**Your objective**.
Extract the text of each entry below exactly, leaving every image behind.

- - - -

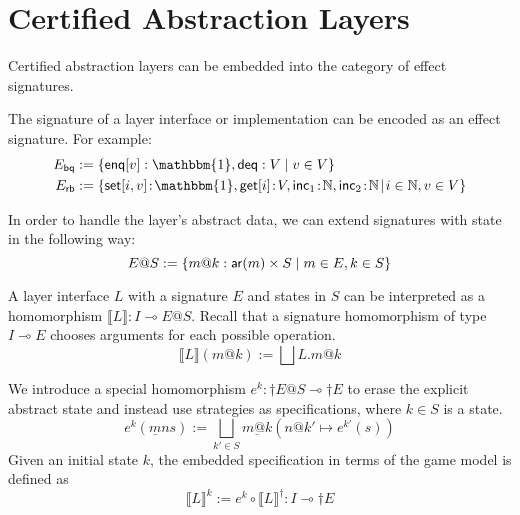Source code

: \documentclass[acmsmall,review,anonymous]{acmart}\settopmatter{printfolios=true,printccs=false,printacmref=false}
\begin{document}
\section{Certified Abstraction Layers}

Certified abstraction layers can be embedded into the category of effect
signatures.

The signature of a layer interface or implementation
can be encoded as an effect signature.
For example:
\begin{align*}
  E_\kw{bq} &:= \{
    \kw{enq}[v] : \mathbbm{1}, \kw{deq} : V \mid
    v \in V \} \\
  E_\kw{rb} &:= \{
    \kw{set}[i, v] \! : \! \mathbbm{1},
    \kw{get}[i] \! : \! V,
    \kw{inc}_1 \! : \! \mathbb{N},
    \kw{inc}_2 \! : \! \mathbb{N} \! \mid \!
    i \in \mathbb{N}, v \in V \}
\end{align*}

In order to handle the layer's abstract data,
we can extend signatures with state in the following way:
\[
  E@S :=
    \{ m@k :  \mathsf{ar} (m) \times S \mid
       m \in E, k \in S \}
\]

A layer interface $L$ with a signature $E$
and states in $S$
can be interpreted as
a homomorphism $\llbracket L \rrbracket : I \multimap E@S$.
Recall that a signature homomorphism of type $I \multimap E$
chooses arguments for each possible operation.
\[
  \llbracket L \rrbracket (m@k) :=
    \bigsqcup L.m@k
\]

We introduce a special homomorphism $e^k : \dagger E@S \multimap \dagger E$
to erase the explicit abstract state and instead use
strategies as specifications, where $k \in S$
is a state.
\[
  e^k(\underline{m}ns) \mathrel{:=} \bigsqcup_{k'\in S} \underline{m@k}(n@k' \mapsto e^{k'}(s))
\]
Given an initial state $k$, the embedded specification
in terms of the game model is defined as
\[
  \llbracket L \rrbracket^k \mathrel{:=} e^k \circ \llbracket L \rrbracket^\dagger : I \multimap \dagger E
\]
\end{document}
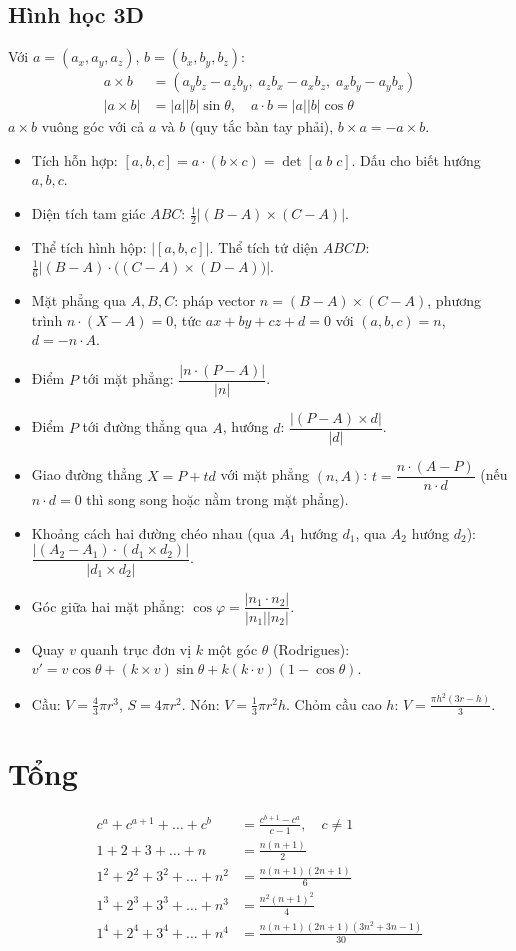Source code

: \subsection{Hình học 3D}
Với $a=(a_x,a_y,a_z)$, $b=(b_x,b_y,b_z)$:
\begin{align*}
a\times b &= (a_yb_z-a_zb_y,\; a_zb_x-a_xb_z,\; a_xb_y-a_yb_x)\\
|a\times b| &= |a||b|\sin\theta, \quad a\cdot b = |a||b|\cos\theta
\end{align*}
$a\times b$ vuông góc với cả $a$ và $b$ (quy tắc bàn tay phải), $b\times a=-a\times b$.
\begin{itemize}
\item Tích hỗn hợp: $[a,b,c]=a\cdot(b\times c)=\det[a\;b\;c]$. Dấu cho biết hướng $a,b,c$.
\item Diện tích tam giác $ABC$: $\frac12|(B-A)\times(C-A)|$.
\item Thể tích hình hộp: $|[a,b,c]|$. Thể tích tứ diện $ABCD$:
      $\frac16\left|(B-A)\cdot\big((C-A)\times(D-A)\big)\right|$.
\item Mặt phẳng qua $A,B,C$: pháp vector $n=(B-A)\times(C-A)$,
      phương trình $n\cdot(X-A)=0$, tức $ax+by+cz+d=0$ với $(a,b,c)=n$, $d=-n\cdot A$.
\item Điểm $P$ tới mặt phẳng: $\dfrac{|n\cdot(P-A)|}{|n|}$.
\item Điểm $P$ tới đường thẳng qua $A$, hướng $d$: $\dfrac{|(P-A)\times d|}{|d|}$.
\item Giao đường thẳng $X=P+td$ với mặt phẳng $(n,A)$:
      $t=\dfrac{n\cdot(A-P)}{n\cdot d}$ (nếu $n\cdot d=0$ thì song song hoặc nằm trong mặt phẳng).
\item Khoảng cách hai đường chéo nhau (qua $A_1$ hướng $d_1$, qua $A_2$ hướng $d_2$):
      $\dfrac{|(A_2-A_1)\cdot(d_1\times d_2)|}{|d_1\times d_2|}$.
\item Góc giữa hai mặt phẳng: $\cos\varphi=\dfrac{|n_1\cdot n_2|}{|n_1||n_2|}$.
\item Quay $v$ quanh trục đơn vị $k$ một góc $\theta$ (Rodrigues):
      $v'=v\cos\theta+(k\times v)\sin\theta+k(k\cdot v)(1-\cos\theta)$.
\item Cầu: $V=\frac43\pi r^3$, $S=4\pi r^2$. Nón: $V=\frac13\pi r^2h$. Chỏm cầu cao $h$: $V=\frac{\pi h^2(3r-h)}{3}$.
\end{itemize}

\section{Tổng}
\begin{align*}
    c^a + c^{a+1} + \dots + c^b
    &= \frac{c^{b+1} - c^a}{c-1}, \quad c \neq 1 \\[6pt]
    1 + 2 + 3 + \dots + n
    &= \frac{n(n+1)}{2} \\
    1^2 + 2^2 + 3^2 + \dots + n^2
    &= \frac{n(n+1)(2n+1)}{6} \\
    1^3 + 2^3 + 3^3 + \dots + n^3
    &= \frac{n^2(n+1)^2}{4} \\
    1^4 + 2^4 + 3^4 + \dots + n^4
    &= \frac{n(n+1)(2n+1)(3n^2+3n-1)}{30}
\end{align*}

- - - -

**Final answer**.
Source code

: \documentclass[acmsmall,review,anonymous]{acmart}\settopmatter{printfolios=true,printccs=false,printacmref=false}
\begin{document}
\section{Certified Abstraction Layers}

Certified abstraction layers can be embedded into the category of effect
signatures.

The signature of a layer interface or implementation
can be encoded as an effect signature.
For example:
\begin{align*}
  E_\kw{bq} &:= \{
    \kw{enq}[v] : \mathbbm{1}, \kw{deq} : V \mid
    v \in V \} \\
  E_\kw{rb} &:= \{
    \kw{set}[i, v] \! : \! \mathbbm{1},
    \kw{get}[i] \! : \! V,
    \kw{inc}_1 \! : \! \mathbb{N},
    \kw{inc}_2 \! : \! \mathbb{N} \! \mid \!
    i \in \mathbb{N}, v \in V \}
\end{align*}

In order to handle the layer's abstract data,
we can extend signatures with state in the following way:
\[
  E@S :=
    \{ m@k :  \mathsf{ar} (m) \times S \mid
       m \in E, k \in S \}
\]

A layer interface $L$ with a signature $E$
and states in $S$
can be interpreted as
a homomorphism $\llbracket L \rrbracket : I \multimap E@S$.
Recall that a signature homomorphism of type $I \multimap E$
chooses arguments for each possible operation.
\[
  \llbracket L \rrbracket (m@k) :=
    \bigsqcup L.m@k
\]

We introduce a special homomorphism $e^k : \dagger E@S \multimap \dagger E$
to erase the explicit abstract state and instead use
strategies as specifications, where $k \in S$
is a state.
\[
  e^k(\underline{m}ns) \mathrel{:=} \bigsqcup_{k'\in S} \underline{m@k}(n@k' \mapsto e^{k'}(s))
\]
Given an initial state $k$, the embedded specification
in terms of the game model is defined as
\[
  \llbracket L \rrbracket^k \mathrel{:=} e^k \circ \llbracket L \rrbracket^\dagger : I \multimap \dagger E
\]
\end{document}
Source code

: \subsection{Hình học 3D}
Với $a=(a_x,a_y,a_z)$, $b=(b_x,b_y,b_z)$:
\begin{align*}
a\times b &= (a_yb_z-a_zb_y,\; a_zb_x-a_xb_z,\; a_xb_y-a_yb_x)\\
|a\times b| &= |a||b|\sin\theta, \quad a\cdot b = |a||b|\cos\theta
\end{align*}
$a\times b$ vuông góc với cả $a$ và $b$ (quy tắc bàn tay phải), $b\times a=-a\times b$.
\begin{itemize}
\item Tích hỗn hợp: $[a,b,c]=a\cdot(b\times c)=\det[a\;b\;c]$. Dấu cho biết hướng $a,b,c$.
\item Diện tích tam giác $ABC$: $\frac12|(B-A)\times(C-A)|$.
\item Thể tích hình hộp: $|[a,b,c]|$. Thể tích tứ diện $ABCD$:
      $\frac16\left|(B-A)\cdot\big((C-A)\times(D-A)\big)\right|$.
\item Mặt phẳng qua $A,B,C$: pháp vector $n=(B-A)\times(C-A)$,
      phương trình $n\cdot(X-A)=0$, tức $ax+by+cz+d=0$ với $(a,b,c)=n$, $d=-n\cdot A$.
\item Điểm $P$ tới mặt phẳng: $\dfrac{|n\cdot(P-A)|}{|n|}$.
\item Điểm $P$ tới đường thẳng qua $A$, hướng $d$: $\dfrac{|(P-A)\times d|}{|d|}$.
\item Giao đường thẳng $X=P+td$ với mặt phẳng $(n,A)$:
      $t=\dfrac{n\cdot(A-P)}{n\cdot d}$ (nếu $n\cdot d=0$ thì song song hoặc nằm trong mặt phẳng).
\item Khoảng cách hai đường chéo nhau (qua $A_1$ hướng $d_1$, qua $A_2$ hướng $d_2$):
      $\dfrac{|(A_2-A_1)\cdot(d_1\times d_2)|}{|d_1\times d_2|}$.
\item Góc giữa hai mặt phẳng: $\cos\varphi=\dfrac{|n_1\cdot n_2|}{|n_1||n_2|}$.
\item Quay $v$ quanh trục đơn vị $k$ một góc $\theta$ (Rodrigues):
      $v'=v\cos\theta+(k\times v)\sin\theta+k(k\cdot v)(1-\cos\theta)$.
\item Cầu: $V=\frac43\pi r^3$, $S=4\pi r^2$. Nón: $V=\frac13\pi r^2h$. Chỏm cầu cao $h$: $V=\frac{\pi h^2(3r-h)}{3}$.
\end{itemize}

\section{Tổng}
\begin{align*}
    c^a + c^{a+1} + \dots + c^b
    &= \frac{c^{b+1} - c^a}{c-1}, \quad c \neq 1 \\[6pt]
    1 + 2 + 3 + \dots + n
    &= \frac{n(n+1)}{2} \\
    1^2 + 2^2 + 3^2 + \dots + n^2
    &= \frac{n(n+1)(2n+1)}{6} \\
    1^3 + 2^3 + 3^3 + \dots + n^3
    &= \frac{n^2(n+1)^2}{4} \\
    1^4 + 2^4 + 3^4 + \dots + n^4
    &= \frac{n(n+1)(2n+1)(3n^2+3n-1)}{30}
\end{align*}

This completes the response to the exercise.